A new study involving 493,001 participants from the U.K., U.S., and Sweden — by far the most extensive of its kind — found that it is "effectively impossible to predict an individual’s sexual behavior from their genome."
The study found no single "gay gene" and concludes that the link between genetics, environment, and sexual orientation is extremely complicated, with thousands of genetic variants potentially having some degree of influence on behavior.
"Five genetic variants did appear significantly linked to sexual orientation, and thousands more also seemed involved to a lesser extent," Live Science explains. "In the end, the scientists could not find any genetic patterns that could be used, in any way, to identify a person's sexual orientation. Instead, the predisposition to same-sex sexual behavior appeared influenced by a complex mix of genetic and environmental influences."

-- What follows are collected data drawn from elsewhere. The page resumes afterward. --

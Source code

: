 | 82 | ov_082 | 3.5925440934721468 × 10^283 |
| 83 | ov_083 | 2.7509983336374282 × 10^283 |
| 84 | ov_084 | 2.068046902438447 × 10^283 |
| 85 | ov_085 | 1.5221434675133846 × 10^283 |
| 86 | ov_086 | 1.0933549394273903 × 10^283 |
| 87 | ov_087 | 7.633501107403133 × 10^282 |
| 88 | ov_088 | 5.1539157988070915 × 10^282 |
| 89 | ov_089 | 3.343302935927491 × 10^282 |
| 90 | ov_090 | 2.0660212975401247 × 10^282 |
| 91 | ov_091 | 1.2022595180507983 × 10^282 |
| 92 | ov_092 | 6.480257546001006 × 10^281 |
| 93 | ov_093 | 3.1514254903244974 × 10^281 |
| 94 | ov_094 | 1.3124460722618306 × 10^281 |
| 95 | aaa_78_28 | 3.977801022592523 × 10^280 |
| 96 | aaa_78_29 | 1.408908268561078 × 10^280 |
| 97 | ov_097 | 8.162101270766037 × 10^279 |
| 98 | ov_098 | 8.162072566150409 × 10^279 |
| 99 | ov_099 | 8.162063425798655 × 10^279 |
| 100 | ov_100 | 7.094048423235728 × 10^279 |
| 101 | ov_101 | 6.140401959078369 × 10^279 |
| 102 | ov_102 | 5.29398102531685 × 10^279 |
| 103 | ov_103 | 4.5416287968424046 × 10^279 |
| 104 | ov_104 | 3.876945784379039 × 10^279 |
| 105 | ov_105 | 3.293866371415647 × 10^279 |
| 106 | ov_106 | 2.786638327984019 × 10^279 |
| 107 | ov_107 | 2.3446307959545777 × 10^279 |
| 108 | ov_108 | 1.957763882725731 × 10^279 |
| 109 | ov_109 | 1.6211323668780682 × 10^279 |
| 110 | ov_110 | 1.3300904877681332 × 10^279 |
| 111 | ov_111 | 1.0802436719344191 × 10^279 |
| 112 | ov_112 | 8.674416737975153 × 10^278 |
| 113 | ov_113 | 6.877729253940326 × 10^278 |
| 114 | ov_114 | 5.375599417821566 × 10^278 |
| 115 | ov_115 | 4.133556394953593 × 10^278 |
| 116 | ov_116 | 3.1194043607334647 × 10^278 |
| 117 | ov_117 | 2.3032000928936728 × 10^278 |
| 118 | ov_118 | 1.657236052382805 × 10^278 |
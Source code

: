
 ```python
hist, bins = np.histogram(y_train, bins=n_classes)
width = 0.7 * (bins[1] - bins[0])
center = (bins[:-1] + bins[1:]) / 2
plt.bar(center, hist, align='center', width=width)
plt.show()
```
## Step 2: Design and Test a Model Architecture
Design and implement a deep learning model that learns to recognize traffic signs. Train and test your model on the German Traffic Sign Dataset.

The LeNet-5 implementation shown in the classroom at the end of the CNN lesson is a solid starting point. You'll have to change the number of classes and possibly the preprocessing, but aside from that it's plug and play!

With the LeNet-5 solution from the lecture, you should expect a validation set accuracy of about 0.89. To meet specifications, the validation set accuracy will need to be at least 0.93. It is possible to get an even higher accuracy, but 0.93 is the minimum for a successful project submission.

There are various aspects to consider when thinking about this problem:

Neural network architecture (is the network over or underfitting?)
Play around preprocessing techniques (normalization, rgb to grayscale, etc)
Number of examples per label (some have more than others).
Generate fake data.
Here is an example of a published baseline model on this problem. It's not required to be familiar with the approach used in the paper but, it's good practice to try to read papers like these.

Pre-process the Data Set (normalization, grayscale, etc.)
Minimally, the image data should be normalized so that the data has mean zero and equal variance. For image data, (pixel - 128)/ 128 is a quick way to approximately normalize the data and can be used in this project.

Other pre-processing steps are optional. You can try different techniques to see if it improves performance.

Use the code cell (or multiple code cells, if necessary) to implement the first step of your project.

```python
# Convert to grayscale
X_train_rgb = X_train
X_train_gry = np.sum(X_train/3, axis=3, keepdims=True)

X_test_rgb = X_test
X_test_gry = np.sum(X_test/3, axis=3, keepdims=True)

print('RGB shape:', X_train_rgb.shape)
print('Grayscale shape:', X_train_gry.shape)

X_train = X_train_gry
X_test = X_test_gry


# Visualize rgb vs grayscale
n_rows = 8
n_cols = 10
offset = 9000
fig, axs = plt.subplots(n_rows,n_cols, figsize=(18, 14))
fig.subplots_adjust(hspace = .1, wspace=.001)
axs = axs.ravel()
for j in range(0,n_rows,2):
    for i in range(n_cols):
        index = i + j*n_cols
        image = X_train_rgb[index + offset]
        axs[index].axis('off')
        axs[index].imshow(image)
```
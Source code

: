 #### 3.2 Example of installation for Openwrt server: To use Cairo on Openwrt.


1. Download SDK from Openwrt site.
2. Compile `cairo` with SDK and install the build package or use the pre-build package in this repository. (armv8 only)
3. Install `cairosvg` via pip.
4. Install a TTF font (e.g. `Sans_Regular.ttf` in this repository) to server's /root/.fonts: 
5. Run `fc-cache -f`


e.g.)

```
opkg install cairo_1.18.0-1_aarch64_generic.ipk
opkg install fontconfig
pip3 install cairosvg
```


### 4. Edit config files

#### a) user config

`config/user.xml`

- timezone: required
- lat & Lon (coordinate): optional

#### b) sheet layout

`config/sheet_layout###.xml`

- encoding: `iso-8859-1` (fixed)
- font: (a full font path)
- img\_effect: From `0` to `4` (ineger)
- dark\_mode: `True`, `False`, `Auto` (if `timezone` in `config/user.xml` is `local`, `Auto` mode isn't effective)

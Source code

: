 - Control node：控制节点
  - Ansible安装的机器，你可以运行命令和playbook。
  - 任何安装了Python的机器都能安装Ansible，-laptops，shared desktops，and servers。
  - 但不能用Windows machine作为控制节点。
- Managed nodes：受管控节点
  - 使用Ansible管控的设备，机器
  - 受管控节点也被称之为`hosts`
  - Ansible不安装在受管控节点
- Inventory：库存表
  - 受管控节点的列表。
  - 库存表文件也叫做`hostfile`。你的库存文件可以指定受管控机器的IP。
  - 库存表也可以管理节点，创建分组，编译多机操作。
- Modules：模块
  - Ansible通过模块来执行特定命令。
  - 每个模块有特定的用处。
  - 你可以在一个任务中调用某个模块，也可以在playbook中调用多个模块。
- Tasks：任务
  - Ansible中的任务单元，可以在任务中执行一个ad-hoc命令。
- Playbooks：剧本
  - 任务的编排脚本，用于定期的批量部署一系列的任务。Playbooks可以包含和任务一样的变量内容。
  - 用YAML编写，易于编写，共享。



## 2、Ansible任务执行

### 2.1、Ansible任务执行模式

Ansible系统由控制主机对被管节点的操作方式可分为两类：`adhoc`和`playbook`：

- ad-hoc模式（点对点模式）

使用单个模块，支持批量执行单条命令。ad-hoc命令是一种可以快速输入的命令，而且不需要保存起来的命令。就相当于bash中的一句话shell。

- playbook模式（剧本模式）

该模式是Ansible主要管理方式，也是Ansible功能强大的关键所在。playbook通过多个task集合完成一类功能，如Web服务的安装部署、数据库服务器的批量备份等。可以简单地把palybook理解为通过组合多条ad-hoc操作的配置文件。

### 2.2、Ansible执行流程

"Same-sex sexual behavior is influenced by not one or a few genes but many," the study's conclusion reads. "Overlap with genetic influences on other traits provides insights into the underlying biology of same-sex sexual behavior, and analysis of different aspects of sexual preference underscore its complexity and call into question the validity of bipolar continuum measures such as the Kinsey scale. Nevertheless, many uncertainties remain to be explored, including how sociocultural influences on sexual preference might interact with genetic influences."
Ben Neale, a co-author of the study who is a statistical geneticist at the Broad Institute of MIT and Harvard, summarized the results of the sweeping research in comments to Live Science. "It's effectively impossible to predict an individual's sexual behavior from their genome," he said.
To conclude that sexuality is not influenced at all by genetics is "wrong," co-author and University of Queensland geneticist Brendan Zietsch told the outlet. However, it is also a "misinterpretation" of their findings to say that sexual preference is entirely determined by genes.
"We find that there are many, many genes that predispose one to same-sex sexual behavior. Each of them individually has a very small effect, but together they have a substantial effect," said Zietsch. "Another possible misinterpretation is to think that if same-sex preference is genetically influenced, it must therefore be totally genetically determined. That is not true. Genetically identical individuals — twins — often have different sexual orientations. We know there are non-genetic influences as well, but we don't understand these well, and our study does not say anything about them."
The study found that five genetic variants "were significantly associated with same-sex sexual behavior," including genes determining sex hormone regulation and sense of smell, but thousands of others may have some influence on orientation as well.
"These aggregate genetic influences partly overlapped with those on a variety of other traits, including externalizing behaviors such as smoking, cannabis use, risk-taking, and the personality trait 'openness to experience,'" reads the study's summary of results. "Additional analyses suggested that sexual behavior, attraction, identity, and fantasies are influenced by a similar set of genetic variants (rg > 0.83); however, the genetic effects that differentiate heterosexual from same-sex sexual behavior are not the same as those that differ among nonheterosexuals with lower versus higher proportions of same-sex partners, which suggests that there is no single continuum from opposite-sex to same-sex preference."